OSHA and the American Red Cross will help prepare employers and employees, including the American Red Cross employees, to respond to disasters, life threatening injuries and emergencies. In addition, the organizations will provide information, guidance, and access to training resources on safety and health topics including emergency preparedness, disease prevention and first aid in the workplace.

The organizations will work together to deliver training and education materials in a language suited for the target audience and to provide expertise in communicating such information to employers and employees. Both Alliance members will participate in forums, round table discussions, and stakeholder meetings to discuss emergency preparedness, first aid, and disease prevention issues in the workplace.
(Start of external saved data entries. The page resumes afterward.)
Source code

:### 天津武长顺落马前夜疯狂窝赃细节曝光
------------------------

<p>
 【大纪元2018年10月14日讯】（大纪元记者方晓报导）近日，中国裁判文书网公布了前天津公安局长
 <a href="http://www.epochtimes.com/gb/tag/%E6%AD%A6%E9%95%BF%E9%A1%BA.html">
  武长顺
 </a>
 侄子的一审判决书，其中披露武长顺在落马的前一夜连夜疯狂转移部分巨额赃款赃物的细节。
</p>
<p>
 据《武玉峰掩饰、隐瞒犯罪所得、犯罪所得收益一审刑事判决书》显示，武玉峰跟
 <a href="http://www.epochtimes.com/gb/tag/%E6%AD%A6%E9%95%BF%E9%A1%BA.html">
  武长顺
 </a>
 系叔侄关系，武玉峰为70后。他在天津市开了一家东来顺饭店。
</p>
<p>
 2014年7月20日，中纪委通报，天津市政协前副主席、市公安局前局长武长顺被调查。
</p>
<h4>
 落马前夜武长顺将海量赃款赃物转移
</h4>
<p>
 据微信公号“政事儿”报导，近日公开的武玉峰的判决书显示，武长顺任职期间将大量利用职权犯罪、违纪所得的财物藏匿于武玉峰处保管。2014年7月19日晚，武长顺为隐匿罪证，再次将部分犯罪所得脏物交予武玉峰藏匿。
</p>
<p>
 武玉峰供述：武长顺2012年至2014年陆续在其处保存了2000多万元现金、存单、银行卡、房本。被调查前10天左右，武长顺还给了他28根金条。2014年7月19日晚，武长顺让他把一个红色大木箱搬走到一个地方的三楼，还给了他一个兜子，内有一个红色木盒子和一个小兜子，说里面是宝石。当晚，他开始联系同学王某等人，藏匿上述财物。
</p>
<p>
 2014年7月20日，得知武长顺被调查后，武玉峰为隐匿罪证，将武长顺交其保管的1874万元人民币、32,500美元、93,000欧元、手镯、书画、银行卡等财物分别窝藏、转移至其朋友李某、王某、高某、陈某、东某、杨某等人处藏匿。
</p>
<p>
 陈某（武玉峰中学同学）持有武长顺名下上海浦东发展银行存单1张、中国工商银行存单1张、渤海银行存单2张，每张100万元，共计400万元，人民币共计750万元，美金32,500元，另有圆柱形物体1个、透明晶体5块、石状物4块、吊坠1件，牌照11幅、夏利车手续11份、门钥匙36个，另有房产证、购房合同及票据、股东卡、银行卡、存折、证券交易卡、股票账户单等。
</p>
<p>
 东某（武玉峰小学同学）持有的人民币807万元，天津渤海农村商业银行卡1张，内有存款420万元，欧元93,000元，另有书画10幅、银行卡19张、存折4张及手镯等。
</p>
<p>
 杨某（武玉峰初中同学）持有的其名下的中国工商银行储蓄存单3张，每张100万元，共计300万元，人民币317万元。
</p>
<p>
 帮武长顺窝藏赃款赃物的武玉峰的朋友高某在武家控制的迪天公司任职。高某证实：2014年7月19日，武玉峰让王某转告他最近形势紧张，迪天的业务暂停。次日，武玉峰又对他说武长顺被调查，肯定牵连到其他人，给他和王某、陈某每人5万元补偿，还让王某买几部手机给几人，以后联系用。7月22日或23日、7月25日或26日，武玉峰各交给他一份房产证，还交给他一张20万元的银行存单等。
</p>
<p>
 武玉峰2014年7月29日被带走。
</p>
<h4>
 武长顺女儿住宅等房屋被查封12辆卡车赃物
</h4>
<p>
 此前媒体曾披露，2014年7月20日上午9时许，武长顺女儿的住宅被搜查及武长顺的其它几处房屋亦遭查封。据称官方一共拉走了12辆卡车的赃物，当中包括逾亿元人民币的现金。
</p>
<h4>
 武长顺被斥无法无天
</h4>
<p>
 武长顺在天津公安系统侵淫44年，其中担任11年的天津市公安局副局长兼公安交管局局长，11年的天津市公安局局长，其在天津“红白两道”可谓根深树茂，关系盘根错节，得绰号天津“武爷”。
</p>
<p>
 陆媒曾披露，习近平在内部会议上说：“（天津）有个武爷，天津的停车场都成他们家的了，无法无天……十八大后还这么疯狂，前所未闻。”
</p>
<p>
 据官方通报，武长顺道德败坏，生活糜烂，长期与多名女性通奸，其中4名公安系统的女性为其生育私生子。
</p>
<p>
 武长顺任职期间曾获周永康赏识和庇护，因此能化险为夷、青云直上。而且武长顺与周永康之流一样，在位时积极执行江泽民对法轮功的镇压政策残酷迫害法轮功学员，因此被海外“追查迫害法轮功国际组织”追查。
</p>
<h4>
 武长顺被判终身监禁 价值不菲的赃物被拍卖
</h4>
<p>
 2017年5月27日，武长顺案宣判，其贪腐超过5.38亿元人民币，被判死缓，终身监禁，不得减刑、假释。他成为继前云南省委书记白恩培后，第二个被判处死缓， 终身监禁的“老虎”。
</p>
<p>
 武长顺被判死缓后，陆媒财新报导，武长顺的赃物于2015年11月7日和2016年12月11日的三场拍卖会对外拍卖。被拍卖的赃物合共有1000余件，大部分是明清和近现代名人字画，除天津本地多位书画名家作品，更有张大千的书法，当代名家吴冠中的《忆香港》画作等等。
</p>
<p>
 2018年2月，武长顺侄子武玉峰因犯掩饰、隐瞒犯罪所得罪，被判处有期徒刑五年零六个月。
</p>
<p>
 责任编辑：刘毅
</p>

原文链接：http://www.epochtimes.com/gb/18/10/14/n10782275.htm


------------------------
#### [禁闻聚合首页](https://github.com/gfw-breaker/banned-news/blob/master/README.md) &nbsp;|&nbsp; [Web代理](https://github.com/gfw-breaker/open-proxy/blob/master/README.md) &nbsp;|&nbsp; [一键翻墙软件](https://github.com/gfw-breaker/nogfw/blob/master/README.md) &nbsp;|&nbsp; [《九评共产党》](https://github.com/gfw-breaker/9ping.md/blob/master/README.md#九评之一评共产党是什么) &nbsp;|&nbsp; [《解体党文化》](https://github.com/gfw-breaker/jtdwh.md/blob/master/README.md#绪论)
Exploding Tire Results in Serious Injuries and $114,300 Penalty

OSHA has cited Pomp's Tire Service, an industrial tire sales and servicing business in New Berlin, Wis., following a December 2004 inspection concerning workplace safety and health issues, the agency announced today.
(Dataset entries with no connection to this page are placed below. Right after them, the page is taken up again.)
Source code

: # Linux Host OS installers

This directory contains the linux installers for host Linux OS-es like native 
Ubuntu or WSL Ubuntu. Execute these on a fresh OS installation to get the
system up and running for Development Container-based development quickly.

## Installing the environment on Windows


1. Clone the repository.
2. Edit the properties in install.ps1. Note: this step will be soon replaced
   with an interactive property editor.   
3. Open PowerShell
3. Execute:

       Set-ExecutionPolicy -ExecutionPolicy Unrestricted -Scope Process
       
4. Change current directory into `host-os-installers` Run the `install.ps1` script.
"Strong enforcement is a key part of OSHA's efforts to reduce workplace injuries and illnesses," said George Yoksas, OSHA area director in Milwaukee. "The significant penalty of $114,300 in this case demonstrates our commitment to protecting the health and safety of America's workers."

OSHA opened its inspection after receiving information that a worker at Pomp's Tire Service had been seriously injured when a large industrial tire exploded during the filling process Nov. 19, 2004. The inspection resulted in citations alleging nine serious safety violations and one willful safety violation of federal workplace safety standards, and five alleged serious violations of workplace health standards.

OSHA issued citations for alleged serious violations relating to safety measures required during servicing of single piece rimmed tires and various fire hazards. The citations for an alleged willful violation were issued because the business failed to provide a safety restraint device for tires during filling operations. The company received serious citations as part of the health inspection for failing to provide personal protective equipment, not having emergency response plans or hazard assessment determination for personal protective equipment, and failing to train workers on the hazards of foam-fill and cleaning chemicals.